Records for the task =
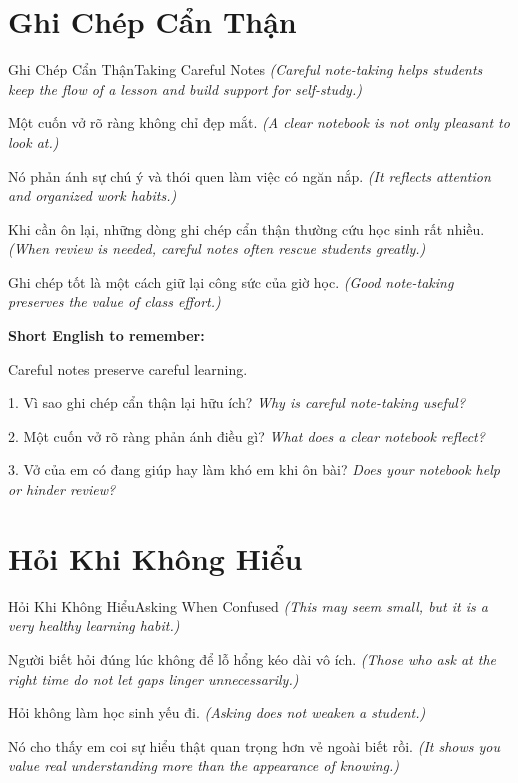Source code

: \section{Ghi Chép Cẩn Thận}
\begin{truyen}{Ghi Chép Cẩn Thận}{Taking Careful Notes}
\textit{(Careful note-taking helps students keep the flow of a lesson and build support for self-study.)}

Một cuốn vở rõ ràng không chỉ đẹp mắt.
\textit{(A clear notebook is not only pleasant to look at.)}

Nó phản ánh sự chú ý và thói quen làm việc có ngăn nắp.
\textit{(It reflects attention and organized work habits.)}

Khi cần ôn lại, những dòng ghi chép cẩn thận thường cứu học sinh rất nhiều.
\textit{(When review is needed, careful notes often rescue students greatly.)}
\end{truyen}

\begin{baihoc}
Ghi chép tốt là một cách giữ lại công sức của giờ học.
\textit{(Good note-taking preserves the value of class effort.)}
\end{baihoc}

\begin{ghinhoanh}
\textbf{Short English to remember:}

Careful notes preserve careful learning.

\end{ghinhoanh}

\begin{tuhocnhanh}
1. Vì sao ghi chép cẩn thận lại hữu ích? \textit{Why is careful note-taking useful?}

2. Một cuốn vở rõ ràng phản ánh điều gì? \textit{What does a clear notebook reflect?}

3. Vở của em có đang giúp hay làm khó em khi ôn bài? \textit{Does your notebook help or hinder review?}
\end{tuhocnhanh}
\ngancach

\section{Hỏi Khi Không Hiểu}
\begin{truyen}{Hỏi Khi Không Hiểu}{Asking When Confused}
\textit{(This may seem small, but it is a very healthy learning habit.)}

Người biết hỏi đúng lúc không để lỗ hổng kéo dài vô ích.
\textit{(Those who ask at the right time do not let gaps linger unnecessarily.)}

Hỏi không làm học sinh yếu đi.
\textit{(Asking does not weaken a student.)}

Nó cho thấy em coi sự hiểu thật quan trọng hơn vẻ ngoài biết rồi.
\textit{(It shows you value real understanding more than the appearance of knowing.)}
\end{truyen}

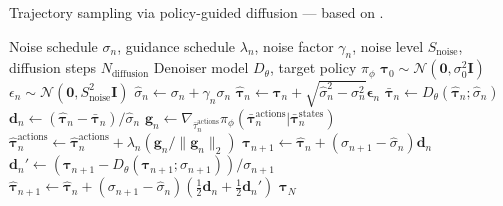 \documentclass[10pt]{article} %
\theoremstyle{plain}
\theoremstyle{definition}
\theoremstyle{remark}
\begin{document}
\begin{algorithm}[htb]
    \flushleft
    \caption{Trajectory sampling via {\color{pgd}policy-guided} diffusion --- based on \citet{karras2022elucidating}.}
    \label{alg:generation}
    \begin{algorithmic}[1]
         Noise schedule $\sigma_n$, guidance schedule $\lambda_n$, noise factor $\gamma_n$, noise level $S_{\text{noise}}$, diffusion steps $N_{\text{diffusion}}$
         Denoiser model $D_{\theta}$, target policy $\pi_{\phi}$
         $\bm{\tau}_0 \sim \mathcal{N}(\bm{0}, \sigma_0^2\bm{I})$ 
             $\epsilon_n \sim \mathcal{N}(\bm{0}, S^2_{\text{noise}}\bm{I})$ 
            \State $\hat{\sigma}_n \leftarrow \sigma_n + \gamma_n \sigma_n$
            \State $\bm{\hat{\tau}}_n \leftarrow \bm{\tau}_n + \sqrt{\hat{\sigma}_n^2 - \sigma_n^2}\bm{\epsilon}_n$
            \State $\bm{\bar{\tau}}_n \leftarrow D_{\theta}(\bm{\hat{\tau}}_n;\hat{\sigma}_n)$ 
            \State $\bm{d}_n \leftarrow \left(\bm{\hat{\tau}}_n - \bm{\bar{\tau}}_n\right)/\hat{\sigma}_n$  \color{pgd}
            \State $\bm{g}_n \leftarrow \nabla_{\bar{\tau}_n^{\text{actions}}} \pi_{\phi}(\bm{\bar{\tau}}_n^{\text{actions}} | \bm{\bar{\tau}}_n^{\text{states}})$ 
            \State $\bm{\hat{\tau}}_n^{\text{actions}} \leftarrow \bm{\hat{\tau}}_n^{\text{actions}} + \lambda_n (\bm{g}_n /\lVert\bm{g}_n\rVert_2)$  \hspace{-1mm}\color{black}
            \State $\bm{\tau}_{n+1} \leftarrow \bm{\hat{\tau}}_n + (\sigma_{n+1} - \hat{\sigma}_n)\bm{d}_n$ 
                \State $\bm{d}_n' \leftarrow \left(\bm{\tau}_{n+1} - D_{\theta}(\bm{\tau}_{n+1};\sigma_{n+1})\right)/\sigma_{n+1}$ 
                \State $\bm{\hat{\tau}}_{n+1} \leftarrow \bm{\hat{\tau}}_n + (\sigma_{n+1} - \hat{\sigma}_n)\left(\frac{1}{2}\bm{d}_n + \frac{1}{2}\bm{d}_n'\right)$
            \EndIf
        \EndFor
         $\bm{\tau}_N$
    \end{algorithmic}
\end{algorithm}
\end{document}

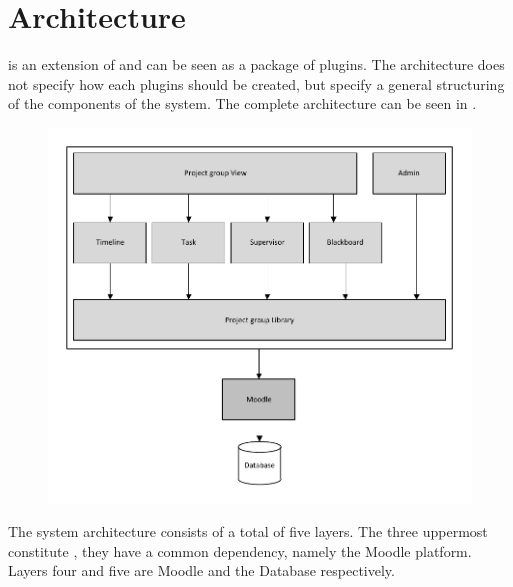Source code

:\section{Architecture}
\label{sec:architecture}
\system{} is an extension of \moodle{} and can be seen as a package of plugins. 
The architecture does not specify how each plugins should be created, but specify a general structuring of the components of the system. 
The complete architecture can be seen in .
\begin{figure}[h!t]
	\centering
		\includegraphics{images/architecture.pdf}
	\label{fig:architecture}
\end{figure}

The system architecture consists of a total of five layers. 
The three uppermost constitute \system{}, they have a common dependency, namely the Moodle platform. 
Layers four and five are Moodle and the Database respectively.

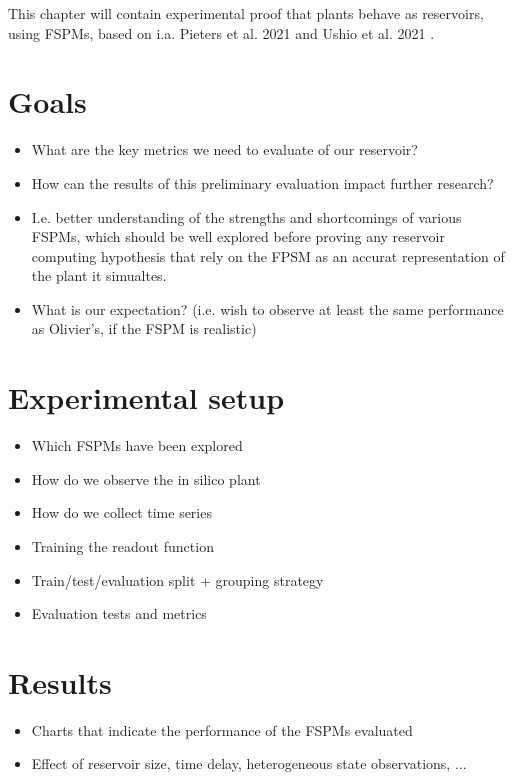 This chapter will contain experimental proof that plants behave as reservoirs, using FSPMs, based on i.a. Pieters et al. 2021 \supercite{pieters_plants_2021} and Ushio et al. 2021 \supercite{ushio_computational_2021}.

\section{Goals}

\begin{itemize}
\item What are the key metrics we need to evaluate of our reservoir?
\item How can the results of this preliminary evaluation impact further research?
\item I.e. better understanding of the strengths and shortcomings of various FSPMs, which should be well explored before proving any reservoir computing hypothesis that rely on the FPSM as an accurat representation of the plant it simualtes.
\item What is our expectation? (i.e. wish to observe at least the same performance as Olivier’s, if the FSPM is realistic)
\end{itemize}


\section{Experimental setup}

\begin{itemize}
\item Which FSPMs have been explored
\item How do we observe the in silico plant
\item How do we collect time series
\item Training the readout function
\item Train/test/evaluation split + grouping strategy
\item Evaluation tests and metrics
\end{itemize}

\section{Results}


\begin{itemize}
\item Charts that indicate the performance of the FSPMs evaluated
\item Effect of reservoir size, time delay, heterogeneous state observations, ...
\end{itemize}


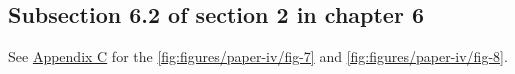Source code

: \subsection{Subsection 6.2 of section 2 in chapter 6}
\label{subsec:labelsubsec6-2}
\lipsum[13-14]
See \hyperref[appendix:C]{Appendix C} for the \ref{fig:figures/paper-iv/fig-7} and \ref{fig:figures/paper-iv/fig-8}.


{}
\specialsection %
\headerspecialsection

{\hypersetup{urlcolor=ntnu,linkcolor=sophia} %


}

Exercise goal = Strip the images and return the remaining data exactly.

Answer to this task =
Source code

: \section{Ghi Chép Cẩn Thận}
\begin{truyen}{Ghi Chép Cẩn Thận}{Taking Careful Notes}
\textit{(Careful note-taking helps students keep the flow of a lesson and build support for self-study.)}

Một cuốn vở rõ ràng không chỉ đẹp mắt.
\textit{(A clear notebook is not only pleasant to look at.)}

Nó phản ánh sự chú ý và thói quen làm việc có ngăn nắp.
\textit{(It reflects attention and organized work habits.)}

Khi cần ôn lại, những dòng ghi chép cẩn thận thường cứu học sinh rất nhiều.
\textit{(When review is needed, careful notes often rescue students greatly.)}
\end{truyen}

\begin{baihoc}
Ghi chép tốt là một cách giữ lại công sức của giờ học.
\textit{(Good note-taking preserves the value of class effort.)}
\end{baihoc}

\begin{ghinhoanh}
\textbf{Short English to remember:}

Careful notes preserve careful learning.

\end{ghinhoanh}

\begin{tuhocnhanh}
1. Vì sao ghi chép cẩn thận lại hữu ích? \textit{Why is careful note-taking useful?}

2. Một cuốn vở rõ ràng phản ánh điều gì? \textit{What does a clear notebook reflect?}

3. Vở của em có đang giúp hay làm khó em khi ôn bài? \textit{Does your notebook help or hinder review?}
\end{tuhocnhanh}
\ngancach

\section{Hỏi Khi Không Hiểu}
\begin{truyen}{Hỏi Khi Không Hiểu}{Asking When Confused}
\textit{(This may seem small, but it is a very healthy learning habit.)}

Người biết hỏi đúng lúc không để lỗ hổng kéo dài vô ích.
\textit{(Those who ask at the right time do not let gaps linger unnecessarily.)}

Hỏi không làm học sinh yếu đi.
\textit{(Asking does not weaken a student.)}

Nó cho thấy em coi sự hiểu thật quan trọng hơn vẻ ngoài biết rồi.
\textit{(It shows you value real understanding more than the appearance of knowing.)}
\end{truyen}

 \documentclass[10pt]{article} %
\theoremstyle{plain}
\theoremstyle{definition}
\theoremstyle{remark}
\begin{document}
\begin{algorithm}[htb]
    \flushleft
    \caption{Trajectory sampling via {\color{pgd}policy-guided} diffusion --- based on \citet{karras2022elucidating}.}
    \label{alg:generation}
    \begin{algorithmic}[1]
         Noise schedule $\sigma_n$, guidance schedule $\lambda_n$, noise factor $\gamma_n$, noise level $S_{\text{noise}}$, diffusion steps $N_{\text{diffusion}}$
         Denoiser model $D_{\theta}$, target policy $\pi_{\phi}$
         $\bm{\tau}_0 \sim \mathcal{N}(\bm{0}, \sigma_0^2\bm{I})$ 
             $\epsilon_n \sim \mathcal{N}(\bm{0}, S^2_{\text{noise}}\bm{I})$ 
            \State $\hat{\sigma}_n \leftarrow \sigma_n + \gamma_n \sigma_n$
            \State $\bm{\hat{\tau}}_n \leftarrow \bm{\tau}_n + \sqrt{\hat{\sigma}_n^2 - \sigma_n^2}\bm{\epsilon}_n$
            \State $\bm{\bar{\tau}}_n \leftarrow D_{\theta}(\bm{\hat{\tau}}_n;\hat{\sigma}_n)$ 
            \State $\bm{d}_n \leftarrow \left(\bm{\hat{\tau}}_n - \bm{\bar{\tau}}_n\right)/\hat{\sigma}_n$  \color{pgd}
            \State $\bm{g}_n \leftarrow \nabla_{\bar{\tau}_n^{\text{actions}}} \pi_{\phi}(\bm{\bar{\tau}}_n^{\text{actions}} | \bm{\bar{\tau}}_n^{\text{states}})$ 
            \State $\bm{\hat{\tau}}_n^{\text{actions}} \leftarrow \bm{\hat{\tau}}_n^{\text{actions}} + \lambda_n (\bm{g}_n /\lVert\bm{g}_n\rVert_2)$  \hspace{-1mm}\color{black}
            \State $\bm{\tau}_{n+1} \leftarrow \bm{\hat{\tau}}_n + (\sigma_{n+1} - \hat{\sigma}_n)\bm{d}_n$ 
                \State $\bm{d}_n' \leftarrow \left(\bm{\tau}_{n+1} - D_{\theta}(\bm{\tau}_{n+1};\sigma_{n+1})\right)/\sigma_{n+1}$ 
                \State $\bm{\hat{\tau}}_{n+1} \leftarrow \bm{\hat{\tau}}_n + (\sigma_{n+1} - \hat{\sigma}_n)\left(\frac{1}{2}\bm{d}_n + \frac{1}{2}\bm{d}_n'\right)$
            \EndIf
        \EndFor
         $\bm{\tau}_N$
    \end{algorithmic}
\end{algorithm}
\end{document}

Source code

:\section{Architecture}
\label{sec:architecture}
\system{} is an extension of \moodle{} and can be seen as a package of plugins. 
The architecture does not specify how each plugins should be created, but specify a general structuring of the components of the system. 
The complete architecture can be seen in .
\begin{figure}[h!t]
	\centering
		\includegraphics{images/architecture.pdf}
	\label{fig:architecture}
\end{figure}

The system architecture consists of a total of five layers. 
The three uppermost constitute \system{}, they have a common dependency, namely the Moodle platform. 
Layers four and five are Moodle and the Database respectively.

 This chapter will contain experimental proof that plants behave as reservoirs, using FSPMs, based on i.a. Pieters et al. 2021 \supercite{pieters_plants_2021} and Ushio et al. 2021 \supercite{ushio_computational_2021}.

\section{Goals}

\begin{itemize}
\item What are the key metrics we need to evaluate of our reservoir?
\item How can the results of this preliminary evaluation impact further research?
\item I.e. better understanding of the strengths and shortcomings of various FSPMs, which should be well explored before proving any reservoir computing hypothesis that rely on the FPSM as an accurat representation of the plant it simualtes.
\item What is our expectation? (i.e. wish to observe at least the same performance as Olivier’s, if the FSPM is realistic)
\end{itemize}


\section{Experimental setup}

\begin{itemize}
\item Which FSPMs have been explored
\item How do we observe the in silico plant
\item How do we collect time series
\item Training the readout function
\item Train/test/evaluation split + grouping strategy
\item Evaluation tests and metrics
\end{itemize}

\section{Results}


\begin{itemize}
\item Charts that indicate the performance of the FSPMs evaluated
\item Effect of reservoir size, time delay, heterogeneous state observations, ...
\end{itemize}


Source code

: \subsection{Subsection 6.2 of section 2 in chapter 6}
\label{subsec:labelsubsec6-2}
\lipsum[13-14]
See \hyperref[appendix:C]{Appendix C} for the \ref{fig:figures/paper-iv/fig-7} and \ref{fig:figures/paper-iv/fig-8}.


{}
\specialsection %
\headerspecialsection

{\hypersetup{urlcolor=ntnu,linkcolor=sophia} %


}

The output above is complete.